§ Goal of the exercise: Check every line of the following material for the word "since", then say how many have it, with no other words.

§ Data to process:
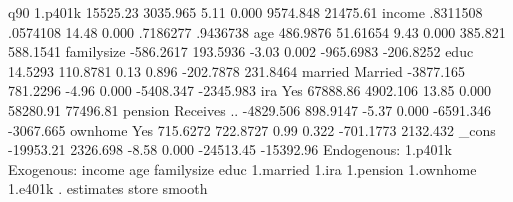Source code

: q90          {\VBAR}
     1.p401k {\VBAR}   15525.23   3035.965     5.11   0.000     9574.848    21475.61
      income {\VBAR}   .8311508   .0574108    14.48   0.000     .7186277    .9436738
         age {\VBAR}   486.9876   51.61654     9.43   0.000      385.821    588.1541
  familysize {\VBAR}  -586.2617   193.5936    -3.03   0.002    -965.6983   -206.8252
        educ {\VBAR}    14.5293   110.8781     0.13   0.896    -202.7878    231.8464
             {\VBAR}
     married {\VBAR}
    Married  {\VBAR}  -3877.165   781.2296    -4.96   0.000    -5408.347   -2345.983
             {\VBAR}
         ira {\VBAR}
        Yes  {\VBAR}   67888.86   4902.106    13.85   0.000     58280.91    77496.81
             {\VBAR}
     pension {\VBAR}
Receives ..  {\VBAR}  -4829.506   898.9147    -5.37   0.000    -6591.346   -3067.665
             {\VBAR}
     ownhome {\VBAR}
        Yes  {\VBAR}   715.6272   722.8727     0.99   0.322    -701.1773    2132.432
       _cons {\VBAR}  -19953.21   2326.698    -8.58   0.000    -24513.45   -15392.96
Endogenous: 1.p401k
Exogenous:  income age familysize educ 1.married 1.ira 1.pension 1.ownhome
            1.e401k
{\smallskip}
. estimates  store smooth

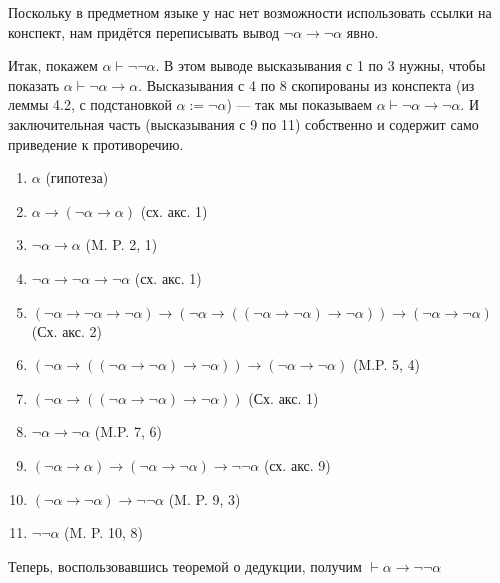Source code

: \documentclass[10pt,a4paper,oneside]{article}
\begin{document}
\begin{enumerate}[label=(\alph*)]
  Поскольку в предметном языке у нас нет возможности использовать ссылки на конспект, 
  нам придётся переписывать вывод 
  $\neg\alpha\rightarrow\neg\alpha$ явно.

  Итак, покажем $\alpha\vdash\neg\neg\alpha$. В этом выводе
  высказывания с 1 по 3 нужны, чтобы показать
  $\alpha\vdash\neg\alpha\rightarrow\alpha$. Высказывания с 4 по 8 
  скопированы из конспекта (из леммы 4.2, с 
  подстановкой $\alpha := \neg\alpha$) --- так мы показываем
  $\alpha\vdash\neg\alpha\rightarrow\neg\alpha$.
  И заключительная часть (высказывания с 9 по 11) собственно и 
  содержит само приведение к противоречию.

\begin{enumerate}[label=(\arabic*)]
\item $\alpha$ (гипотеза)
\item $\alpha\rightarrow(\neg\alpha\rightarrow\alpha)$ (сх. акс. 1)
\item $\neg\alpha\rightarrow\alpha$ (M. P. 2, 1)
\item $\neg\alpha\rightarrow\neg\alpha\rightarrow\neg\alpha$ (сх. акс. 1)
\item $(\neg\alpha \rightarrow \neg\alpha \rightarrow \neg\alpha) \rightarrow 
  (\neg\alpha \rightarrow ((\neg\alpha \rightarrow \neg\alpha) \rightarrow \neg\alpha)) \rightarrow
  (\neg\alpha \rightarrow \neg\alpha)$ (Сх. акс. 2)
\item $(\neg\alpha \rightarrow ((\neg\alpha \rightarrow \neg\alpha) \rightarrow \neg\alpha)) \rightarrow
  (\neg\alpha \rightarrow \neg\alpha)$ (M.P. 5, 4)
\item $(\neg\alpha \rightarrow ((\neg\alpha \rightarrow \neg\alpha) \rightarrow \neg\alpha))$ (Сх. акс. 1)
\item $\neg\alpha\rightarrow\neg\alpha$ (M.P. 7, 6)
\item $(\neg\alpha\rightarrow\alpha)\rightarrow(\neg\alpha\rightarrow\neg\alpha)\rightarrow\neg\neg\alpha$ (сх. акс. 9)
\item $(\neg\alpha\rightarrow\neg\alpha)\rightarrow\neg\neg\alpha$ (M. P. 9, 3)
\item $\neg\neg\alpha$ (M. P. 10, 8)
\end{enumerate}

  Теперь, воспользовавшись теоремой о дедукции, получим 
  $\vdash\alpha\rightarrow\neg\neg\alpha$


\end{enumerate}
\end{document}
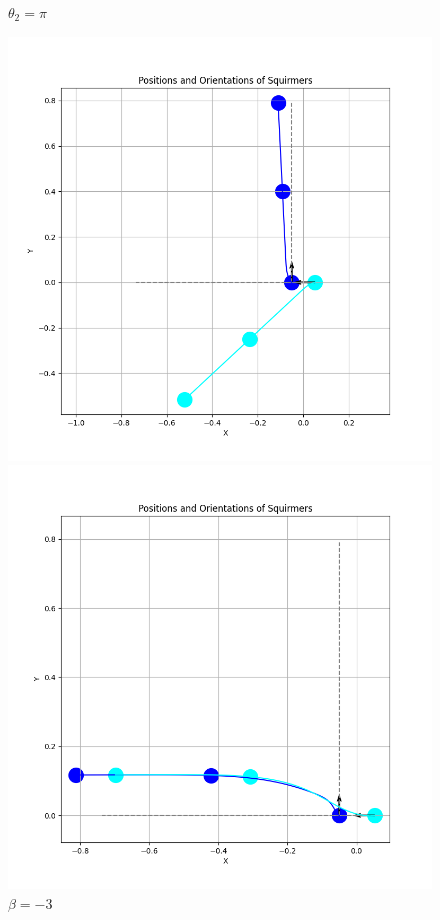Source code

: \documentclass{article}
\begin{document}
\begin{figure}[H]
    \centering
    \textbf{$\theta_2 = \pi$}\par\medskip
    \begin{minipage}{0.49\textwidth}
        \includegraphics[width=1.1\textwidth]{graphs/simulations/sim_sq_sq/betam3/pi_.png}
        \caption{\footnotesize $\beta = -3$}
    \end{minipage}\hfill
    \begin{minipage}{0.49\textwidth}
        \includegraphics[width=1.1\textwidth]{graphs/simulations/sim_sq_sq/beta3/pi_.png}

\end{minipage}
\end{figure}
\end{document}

...

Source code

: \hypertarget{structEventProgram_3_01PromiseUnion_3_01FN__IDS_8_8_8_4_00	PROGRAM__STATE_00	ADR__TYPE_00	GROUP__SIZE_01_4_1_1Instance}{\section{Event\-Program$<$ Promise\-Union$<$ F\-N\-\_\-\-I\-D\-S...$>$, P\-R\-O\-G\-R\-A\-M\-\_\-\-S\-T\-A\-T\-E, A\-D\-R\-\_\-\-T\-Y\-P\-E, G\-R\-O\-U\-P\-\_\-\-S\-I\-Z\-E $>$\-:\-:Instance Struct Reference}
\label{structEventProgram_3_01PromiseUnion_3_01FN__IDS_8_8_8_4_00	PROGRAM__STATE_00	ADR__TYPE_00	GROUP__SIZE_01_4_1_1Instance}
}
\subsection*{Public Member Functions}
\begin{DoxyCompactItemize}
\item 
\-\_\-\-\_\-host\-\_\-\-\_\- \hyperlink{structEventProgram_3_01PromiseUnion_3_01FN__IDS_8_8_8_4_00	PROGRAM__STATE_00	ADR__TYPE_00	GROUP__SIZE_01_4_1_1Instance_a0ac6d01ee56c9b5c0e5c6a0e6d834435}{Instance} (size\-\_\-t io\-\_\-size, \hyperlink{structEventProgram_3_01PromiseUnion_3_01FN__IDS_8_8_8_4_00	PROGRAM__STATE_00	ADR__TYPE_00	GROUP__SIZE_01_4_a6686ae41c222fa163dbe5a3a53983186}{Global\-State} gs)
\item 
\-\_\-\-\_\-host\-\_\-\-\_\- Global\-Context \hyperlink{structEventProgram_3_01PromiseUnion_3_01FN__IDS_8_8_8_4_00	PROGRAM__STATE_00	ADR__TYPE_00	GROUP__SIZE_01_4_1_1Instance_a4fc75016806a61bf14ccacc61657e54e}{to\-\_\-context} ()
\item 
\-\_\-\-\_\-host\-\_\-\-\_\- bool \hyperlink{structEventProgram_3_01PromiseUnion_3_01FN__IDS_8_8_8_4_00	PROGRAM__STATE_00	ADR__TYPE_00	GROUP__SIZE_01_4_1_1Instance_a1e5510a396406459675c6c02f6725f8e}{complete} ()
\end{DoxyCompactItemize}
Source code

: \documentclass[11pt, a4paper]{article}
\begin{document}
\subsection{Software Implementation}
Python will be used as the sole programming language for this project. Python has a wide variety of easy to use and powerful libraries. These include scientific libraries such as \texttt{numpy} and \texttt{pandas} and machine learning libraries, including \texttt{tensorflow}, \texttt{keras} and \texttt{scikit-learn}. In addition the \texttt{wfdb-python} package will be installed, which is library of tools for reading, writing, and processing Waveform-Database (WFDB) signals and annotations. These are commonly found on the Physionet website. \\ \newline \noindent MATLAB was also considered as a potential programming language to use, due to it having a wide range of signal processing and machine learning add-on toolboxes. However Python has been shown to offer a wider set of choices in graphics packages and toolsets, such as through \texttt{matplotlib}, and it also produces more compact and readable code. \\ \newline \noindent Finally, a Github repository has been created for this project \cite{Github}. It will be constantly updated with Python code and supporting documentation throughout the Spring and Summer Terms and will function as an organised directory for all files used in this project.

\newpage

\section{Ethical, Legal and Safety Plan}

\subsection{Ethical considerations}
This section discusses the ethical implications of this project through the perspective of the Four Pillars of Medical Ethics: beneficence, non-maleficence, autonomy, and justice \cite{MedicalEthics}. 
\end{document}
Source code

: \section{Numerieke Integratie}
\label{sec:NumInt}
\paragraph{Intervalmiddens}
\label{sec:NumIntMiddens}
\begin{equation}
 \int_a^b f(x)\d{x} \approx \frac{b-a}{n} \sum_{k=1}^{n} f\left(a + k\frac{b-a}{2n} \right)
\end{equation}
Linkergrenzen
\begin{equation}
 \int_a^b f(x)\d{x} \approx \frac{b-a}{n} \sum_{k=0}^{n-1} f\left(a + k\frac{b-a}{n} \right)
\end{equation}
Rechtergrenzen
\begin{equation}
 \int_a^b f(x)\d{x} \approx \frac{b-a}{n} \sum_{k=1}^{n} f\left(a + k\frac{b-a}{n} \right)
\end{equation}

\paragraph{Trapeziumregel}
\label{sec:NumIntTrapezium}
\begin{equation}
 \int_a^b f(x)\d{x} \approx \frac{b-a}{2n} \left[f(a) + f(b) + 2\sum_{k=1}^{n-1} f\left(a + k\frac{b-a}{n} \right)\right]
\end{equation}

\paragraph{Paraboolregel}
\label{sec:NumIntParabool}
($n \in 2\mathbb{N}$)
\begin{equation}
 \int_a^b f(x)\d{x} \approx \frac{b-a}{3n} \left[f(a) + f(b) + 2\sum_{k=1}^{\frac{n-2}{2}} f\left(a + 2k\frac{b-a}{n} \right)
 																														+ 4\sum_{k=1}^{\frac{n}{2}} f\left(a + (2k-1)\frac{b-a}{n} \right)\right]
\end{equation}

--

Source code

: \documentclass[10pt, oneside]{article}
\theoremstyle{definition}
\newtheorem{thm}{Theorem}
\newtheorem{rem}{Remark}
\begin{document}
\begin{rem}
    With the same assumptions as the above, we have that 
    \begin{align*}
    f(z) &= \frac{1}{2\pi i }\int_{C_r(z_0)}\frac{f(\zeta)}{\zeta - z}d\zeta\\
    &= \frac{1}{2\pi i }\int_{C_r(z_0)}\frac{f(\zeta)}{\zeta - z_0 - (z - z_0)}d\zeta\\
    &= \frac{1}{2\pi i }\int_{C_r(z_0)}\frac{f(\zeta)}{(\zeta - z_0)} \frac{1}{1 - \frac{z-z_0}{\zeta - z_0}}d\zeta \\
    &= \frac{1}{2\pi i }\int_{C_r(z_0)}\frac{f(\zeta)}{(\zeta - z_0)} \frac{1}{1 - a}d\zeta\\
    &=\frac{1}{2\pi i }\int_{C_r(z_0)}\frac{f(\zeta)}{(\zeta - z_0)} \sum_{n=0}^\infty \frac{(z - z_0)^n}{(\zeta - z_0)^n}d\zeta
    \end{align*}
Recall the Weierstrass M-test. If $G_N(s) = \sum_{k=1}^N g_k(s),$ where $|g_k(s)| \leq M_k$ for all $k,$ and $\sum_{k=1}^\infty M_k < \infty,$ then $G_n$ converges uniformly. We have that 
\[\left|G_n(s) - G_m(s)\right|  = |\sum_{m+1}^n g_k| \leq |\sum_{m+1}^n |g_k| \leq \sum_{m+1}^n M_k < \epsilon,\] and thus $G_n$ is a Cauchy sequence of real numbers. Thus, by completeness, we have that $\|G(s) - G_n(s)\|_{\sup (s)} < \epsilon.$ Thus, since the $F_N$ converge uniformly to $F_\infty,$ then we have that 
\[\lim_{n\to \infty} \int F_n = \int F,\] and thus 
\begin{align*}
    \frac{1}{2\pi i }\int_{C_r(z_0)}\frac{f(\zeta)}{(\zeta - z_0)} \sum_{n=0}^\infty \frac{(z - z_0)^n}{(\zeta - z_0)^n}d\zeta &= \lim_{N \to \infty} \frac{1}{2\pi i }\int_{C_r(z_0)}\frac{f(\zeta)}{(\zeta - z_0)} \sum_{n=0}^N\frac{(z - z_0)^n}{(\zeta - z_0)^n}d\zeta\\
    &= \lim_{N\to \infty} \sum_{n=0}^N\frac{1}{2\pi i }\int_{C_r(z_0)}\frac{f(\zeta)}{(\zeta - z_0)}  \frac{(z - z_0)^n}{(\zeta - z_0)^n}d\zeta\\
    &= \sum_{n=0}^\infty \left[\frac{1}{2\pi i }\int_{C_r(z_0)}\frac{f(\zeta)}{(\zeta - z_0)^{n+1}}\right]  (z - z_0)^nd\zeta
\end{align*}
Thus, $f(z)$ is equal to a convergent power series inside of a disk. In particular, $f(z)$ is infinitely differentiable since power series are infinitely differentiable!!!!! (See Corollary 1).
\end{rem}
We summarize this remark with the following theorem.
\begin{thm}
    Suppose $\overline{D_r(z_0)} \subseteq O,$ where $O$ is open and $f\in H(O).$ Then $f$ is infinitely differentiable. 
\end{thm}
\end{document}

§ Response below: 2